Thursday, August 12, 2021

THE RUSTY MOTOR OF HOPE

 89 of #100daychallenge

The concept of writing every day for 100 days is clearly blown. But I still want to log those 100 days, even if it happened over 130 days or whatever.

So, I have taught two classes at the Town Hall. I won't say it is going badly, but it hard to get a read on how people are responding as every one is wearing a mask and most seem a bit uncomfortable. Teaching in a studio is much different as people rather intuit most of the rules. Teaching in a large banquet hall place is different altogether. The scale of the place does not promote an inter-student intimacy. 

I really didn't know what to expect, but I was thinking more along the lines of what the Domineers are like. Goes to show what 20 years does to a person. These people all have much more body awareness, so just sitting in the chair is not going to make it. There is wall space available, so we did a couple of things at the wall. I had to extemporize on both occasions, although I was more prepared today. I need to think about what the limitations of the space and the class are and design a class more precisely. And I think it will end up as more of a level one hatha class than chair yoga. Also, the chairs slide across the floor making some things dangerous. 

I am just finding teaching harder for me than anticipated. Ten signed up and came to the first class, but only six came today. And, of course, I am taking it personally ... or at least wanting to but not letting myself focus on it. 

I am doing a bit better. I have managed to get a few things done and I have more energy. I have been to the new gym four times this week, bicycling about five miles each time. My knee hurts a lot a lot a lot, notwithstanding the recent cortisone shot. I don't know if the knee pain is related to the stationary bike or not. I even attended to some of the watering, although I haven't really gardened to speak of.

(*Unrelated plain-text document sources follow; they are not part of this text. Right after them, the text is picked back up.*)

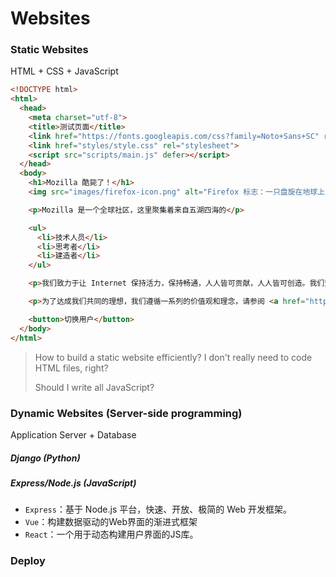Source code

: # Websites

### Static Websites

HTML + CSS + JavaScript

```html
<!DOCTYPE html>
<html>
  <head>
    <meta charset="utf-8">
    <title>测试页面</title>
    <link href="https://fonts.googleapis.com/css?family=Noto+Sans+SC" rel="stylesheet">
    <link href="styles/style.css" rel="stylesheet">
    <script src="scripts/main.js" defer></script>
  </head>
  <body>
    <h1>Mozilla 酷毙了！</h1>
    <img src="images/firefox-icon.png" alt="Firefox 标志：一只盘旋在地球上的火狐">

    <p>Mozilla 是一个全球社区，这里聚集着来自五湖四海的</p>

    <ul>
      <li>技术人员</li>
      <li>思考者</li>
      <li>建造者</li>
    </ul>

    <p>我们致力于让 Internet 保持活力，保持畅通，人人皆可贡献，人人皆可创造。我们坚信：开放平台的协作对于人的发展至关重要，也决定着我们共同的未来。</p>

    <p>为了达成我们共同的理想，我们遵循一系列的价值观和理念，请参阅 <a href="https://www.mozilla.org/zh-CN/about/manifesto/">Mozilla 宣言</a>。</p>

    <button>切换用户</button>
  </body>
</html>
```

> How to build a static website efficiently? I don't really need to code HTML files, right?
>
> Should I write all JavaScript?


### Dynamic Websites (Server-side programming)

Application Server + Database

##### Django (Python)

##### Express/Node.js (JavaScript)

* `Express`：基于 Node.js 平台，快速、开放、极简的 Web 开发框架。
* `Vue`：构建数据驱动的Web界面的渐进式框架
* `React`：一个用于动态构建用户界面的JS库。


### Deploy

I miss Anita. I think I dreamt I cried about her as I have yet to manifest the tears and sadness I feel other than moping around and eating too much (hard to tell that is mourning, could just be hot weather). 




ALONE

what a word and I thought it would be

less disrespectful

old rotten teeth hanging on

there is no radius for this


so here I am

with the rusty motor of hope

sticking out of the sand like a dead arm

well it lasted

long enough it lasted until it was over


it ground the corn and did the dishes

and when it started to break down

where could I hide the pieces

with that repairman

looking at my uncouth hair

while I handed him tools always

the wrong one


now I can watch bushes

running their fingers over the legs

of strangers and say why not 

let them have whatever

they get out of it


under the shadows are more

shadows and under those shadows

is nothing


I have my work to do

inventing new memories

and keeping verbs in the proper mood

somebody has to

and if I walk my defeated secrets

like a dog what’s that to you

who left by way of the mirror

still believing that rain shows mercy


when how many times did I tell you

the fireflies are naked and cold

in the rags of their light.


— Richard Shelton, The New Yorker, April 5, 1969 issue

1 comment:

  1. Glad you are writing again. Honor that you made that class happen too. LOVE!